Scene Not Herd also boasts some strong British work. Perhaps the best director working in the medium today is London-based Dougal Wilson, who's created memorable clips for Benny Benassi, The Streets, LCD Soundsystem and most recently, Bat For Lashes. His vid for Jarvis Cocker's "Don't Let Him Waste Your Time" brilliantly casts the gangly Brit-pop icon as a chatty London cabbie who's too busy giving advice to a jilted female passenger to notice that he's mowing down every pedestrian in sight.

Sarah Chatfield's "Alfie" for Lily Allen taps into the singer's larger-than-life media personae. Allen's rant about her useless little brother — played here by a badass puppet — is set in a colourful cartoon kitchen that mixes kids show production values with drug references and decidedly adult hand-gestures.

Rounding out the program are videos from Apostle Of Hustle, Constantines, TV On The Radio and the Scissor Sisters, among others.

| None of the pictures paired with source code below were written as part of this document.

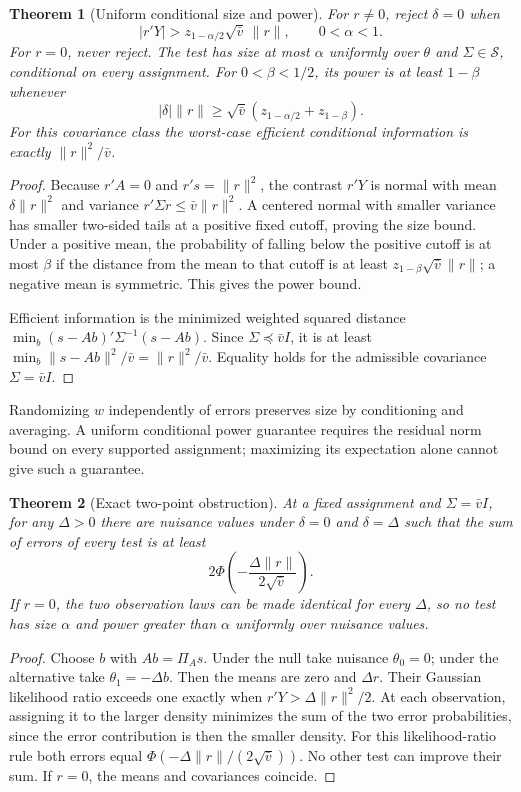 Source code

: \documentclass[11pt]{article}
\newtheorem{theorem}{Theorem}
\theoremstyle{remark}\newtheorem{remark}[theorem]{Remark}
\begin{document}
\begin{theorem}[Uniform conditional size and power]
For $r\ne0$, reject $\delta=0$ when
\[
 |r'Y|>z_{1-\alpha/2}\sqrt{\bar v}\,\|r\|,
 \qquad 0<\alpha<1.
\]
For $r=0$, never reject. The test has size at most $\alpha$ uniformly over $\theta$ and $\Sigma\in\mathcal S$, conditional on every assignment. For $0<\beta<1/2$, its power is at least $1-\beta$ whenever
\[
 |\delta|\|r\|\ge\sqrt{\bar v}
 (z_{1-\alpha/2}+z_{1-\beta}).
\]
For this covariance class the worst-case efficient conditional information is exactly $\|r\|^2/\bar v$.
\end{theorem}
\begin{proof}
Because $r'A=0$ and $r's=\|r\|^2$, the contrast $r'Y$ is normal with mean $\delta\|r\|^2$ and variance $r'\Sigma r\le\bar v\|r\|^2$. A centered normal with smaller variance has smaller two-sided tails at a positive fixed cutoff, proving the size bound. Under a positive mean, the probability of falling below the positive cutoff is at most $\beta$ if the distance from the mean to that cutoff is at least $z_{1-\beta}\sqrt{\bar v}\|r\|$; a negative mean is symmetric. This gives the power bound.

Efficient information is the minimized weighted squared distance
$\min_b(s-Ab)'\Sigma^{-1}(s-Ab)$. Since $\Sigma\preceq\bar v I$, it is at least $\min_b\|s-Ab\|^2/\bar v=\|r\|^2/\bar v$. Equality holds for the admissible covariance $\Sigma=\bar v I$.
\end{proof}

Randomizing $w$ independently of errors preserves size by conditioning and averaging. A uniform conditional power guarantee requires the residual norm bound on every supported assignment; maximizing its expectation alone cannot give such a guarantee.

\begin{theorem}[Exact two-point obstruction]
At a fixed assignment and $\Sigma=\bar v I$, for any $\Delta>0$ there are nuisance values under $\delta=0$ and $\delta=\Delta$ such that the sum of errors of every test is at least
\[
 2\Phi\left(-\frac{\Delta\|r\|}{2\sqrt{\bar v}}\right).
\]
If $r=0$, the two observation laws can be made identical for every $\Delta$, so no test has size $\alpha$ and power greater than $\alpha$ uniformly over nuisance values.
\end{theorem}
\begin{proof}
Choose $b$ with $Ab=\Pi_A s$. Under the null take nuisance $\theta_0=0$; under the alternative take $\theta_1=-\Delta b$. Then the means are zero and $\Delta r$. Their Gaussian likelihood ratio exceeds one exactly when $r'Y>\Delta\|r\|^2/2$. At each observation, assigning it to the larger density minimizes the sum of the two error probabilities, since the error contribution is then the smaller density. For this likelihood-ratio rule both errors equal $\Phi(-\Delta\|r\|/(2\sqrt{\bar v}))$. No other test can improve their sum. If $r=0$, the means and covariances coincide.
\end{proof}
\end{document}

If there's anything to be learned from these clips, it's that the medium still has the power to boost a band's cultural cache. But to do that, videos need to find an audience. Granted, Scene Not Herd isn't perfect and there isn't much new material here for those who spend their days surfing the web, but it's a good overview of recent talked-about clips for music fans who've lost touch with the medium.